### Requirement
Output the entries underneath exactly as they are.

(Records from a data source)
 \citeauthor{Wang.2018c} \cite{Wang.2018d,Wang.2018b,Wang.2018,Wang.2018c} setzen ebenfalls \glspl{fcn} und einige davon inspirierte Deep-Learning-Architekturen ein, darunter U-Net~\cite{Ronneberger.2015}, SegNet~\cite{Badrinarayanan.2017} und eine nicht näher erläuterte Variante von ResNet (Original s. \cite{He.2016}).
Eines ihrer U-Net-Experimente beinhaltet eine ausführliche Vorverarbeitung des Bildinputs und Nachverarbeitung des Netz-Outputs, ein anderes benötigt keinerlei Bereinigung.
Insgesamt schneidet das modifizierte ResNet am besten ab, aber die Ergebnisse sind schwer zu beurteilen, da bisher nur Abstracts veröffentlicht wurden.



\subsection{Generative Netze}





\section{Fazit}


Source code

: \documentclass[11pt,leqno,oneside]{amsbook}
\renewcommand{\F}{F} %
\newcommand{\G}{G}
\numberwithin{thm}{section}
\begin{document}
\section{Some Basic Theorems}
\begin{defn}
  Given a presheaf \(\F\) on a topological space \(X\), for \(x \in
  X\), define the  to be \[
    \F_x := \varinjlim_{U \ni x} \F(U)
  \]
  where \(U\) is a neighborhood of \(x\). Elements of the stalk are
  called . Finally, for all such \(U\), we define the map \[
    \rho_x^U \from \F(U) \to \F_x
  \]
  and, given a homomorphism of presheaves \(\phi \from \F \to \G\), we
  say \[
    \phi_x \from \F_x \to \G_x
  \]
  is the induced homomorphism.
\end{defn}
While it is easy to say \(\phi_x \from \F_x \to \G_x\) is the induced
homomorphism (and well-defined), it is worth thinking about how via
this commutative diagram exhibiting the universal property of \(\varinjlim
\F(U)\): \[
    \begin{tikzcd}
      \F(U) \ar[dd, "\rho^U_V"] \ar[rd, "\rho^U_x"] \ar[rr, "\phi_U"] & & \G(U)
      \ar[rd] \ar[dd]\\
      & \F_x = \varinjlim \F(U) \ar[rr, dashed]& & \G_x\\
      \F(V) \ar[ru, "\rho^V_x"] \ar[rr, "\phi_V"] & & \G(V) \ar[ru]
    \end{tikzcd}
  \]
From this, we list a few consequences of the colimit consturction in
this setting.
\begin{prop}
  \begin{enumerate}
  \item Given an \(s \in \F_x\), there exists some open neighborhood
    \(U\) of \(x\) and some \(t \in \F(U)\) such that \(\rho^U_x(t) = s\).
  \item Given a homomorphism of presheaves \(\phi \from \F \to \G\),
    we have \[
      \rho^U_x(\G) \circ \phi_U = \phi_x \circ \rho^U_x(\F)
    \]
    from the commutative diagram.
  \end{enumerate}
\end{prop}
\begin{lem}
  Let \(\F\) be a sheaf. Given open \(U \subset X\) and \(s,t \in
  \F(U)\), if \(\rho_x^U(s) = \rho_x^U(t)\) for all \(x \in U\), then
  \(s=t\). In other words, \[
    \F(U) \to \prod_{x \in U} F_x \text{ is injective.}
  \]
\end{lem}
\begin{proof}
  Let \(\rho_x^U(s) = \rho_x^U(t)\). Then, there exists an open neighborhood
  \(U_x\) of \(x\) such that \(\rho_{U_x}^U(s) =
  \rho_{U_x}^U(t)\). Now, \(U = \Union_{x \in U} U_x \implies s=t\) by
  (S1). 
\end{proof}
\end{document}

### Result
 \citeauthor{Wang.2018c} \cite{Wang.2018d,Wang.2018b,Wang.2018,Wang.2018c} setzen ebenfalls \glspl{fcn} und einige davon inspirierte Deep-Learning-Architekturen ein, darunter U-Net~\cite{Ronneberger.2015}, SegNet~\cite{Badrinarayanan.2017} und eine nicht näher erläuterte Variante von ResNet (Original s. \cite{He.2016}).
Eines ihrer U-Net-Experimente beinhaltet eine ausführliche Vorverarbeitung des Bildinputs und Nachverarbeitung des Netz-Outputs, ein anderes benötigt keinerlei Bereinigung.
Insgesamt schneidet das modifizierte ResNet am besten ab, aber die Ergebnisse sind schwer zu beurteilen, da bisher nur Abstracts veröffentlicht wurden.



\subsection{Generative Netze}





\section{Fazit}


Source code

: \documentclass[11pt,leqno,oneside]{amsbook}
\renewcommand{\F}{F} %
\newcommand{\G}{G}
\numberwithin{thm}{section}
\begin{document}
\section{Some Basic Theorems}
\begin{defn}
  Given a presheaf \(\F\) on a topological space \(X\), for \(x \in
  X\), define the  to be \[
    \F_x := \varinjlim_{U \ni x} \F(U)
  \]
  where \(U\) is a neighborhood of \(x\). Elements of the stalk are
  called . Finally, for all such \(U\), we define the map \[
    \rho_x^U \from \F(U) \to \F_x
  \]
  and, given a homomorphism of presheaves \(\phi \from \F \to \G\), we
  say \[
    \phi_x \from \F_x \to \G_x
  \]
  is the induced homomorphism.
\end{defn}
While it is easy to say \(\phi_x \from \F_x \to \G_x\) is the induced
homomorphism (and well-defined), it is worth thinking about how via
this commutative diagram exhibiting the universal property of \(\varinjlim
\F(U)\): \[
    \begin{tikzcd}
      \F(U) \ar[dd, "\rho^U_V"] \ar[rd, "\rho^U_x"] \ar[rr, "\phi_U"] & & \G(U)
      \ar[rd] \ar[dd]\\
      & \F_x = \varinjlim \F(U) \ar[rr, dashed]& & \G_x\\
      \F(V) \ar[ru, "\rho^V_x"] \ar[rr, "\phi_V"] & & \G(V) \ar[ru]
    \end{tikzcd}
  \]
From this, we list a few consequences of the colimit consturction in
this setting.
\begin{prop}
  \begin{enumerate}
  \item Given an \(s \in \F_x\), there exists some open neighborhood
    \(U\) of \(x\) and some \(t \in \F(U)\) such that \(\rho^U_x(t) = s\).
  \item Given a homomorphism of presheaves \(\phi \from \F \to \G\),
    we have \[
      \rho^U_x(\G) \circ \phi_U = \phi_x \circ \rho^U_x(\F)
    \]
    from the commutative diagram.
  \end{enumerate}
\end{prop}
\begin{lem}
  Let \(\F\) be a sheaf. Given open \(U \subset X\) and \(s,t \in
  \F(U)\), if \(\rho_x^U(s) = \rho_x^U(t)\) for all \(x \in U\), then
  \(s=t\). In other words, \[
    \F(U) \to \prod_{x \in U} F_x \text{ is injective.}
  \]
\end{lem}
\begin{proof}
  Let \(\rho_x^U(s) = \rho_x^U(t)\). Then, there exists an open neighborhood
  \(U_x\) of \(x\) such that \(\rho_{U_x}^U(s) =
  \rho_{U_x}^U(t)\). Now, \(U = \Union_{x \in U} U_x \implies s=t\) by
  (S1). 
\end{proof}
\end{document}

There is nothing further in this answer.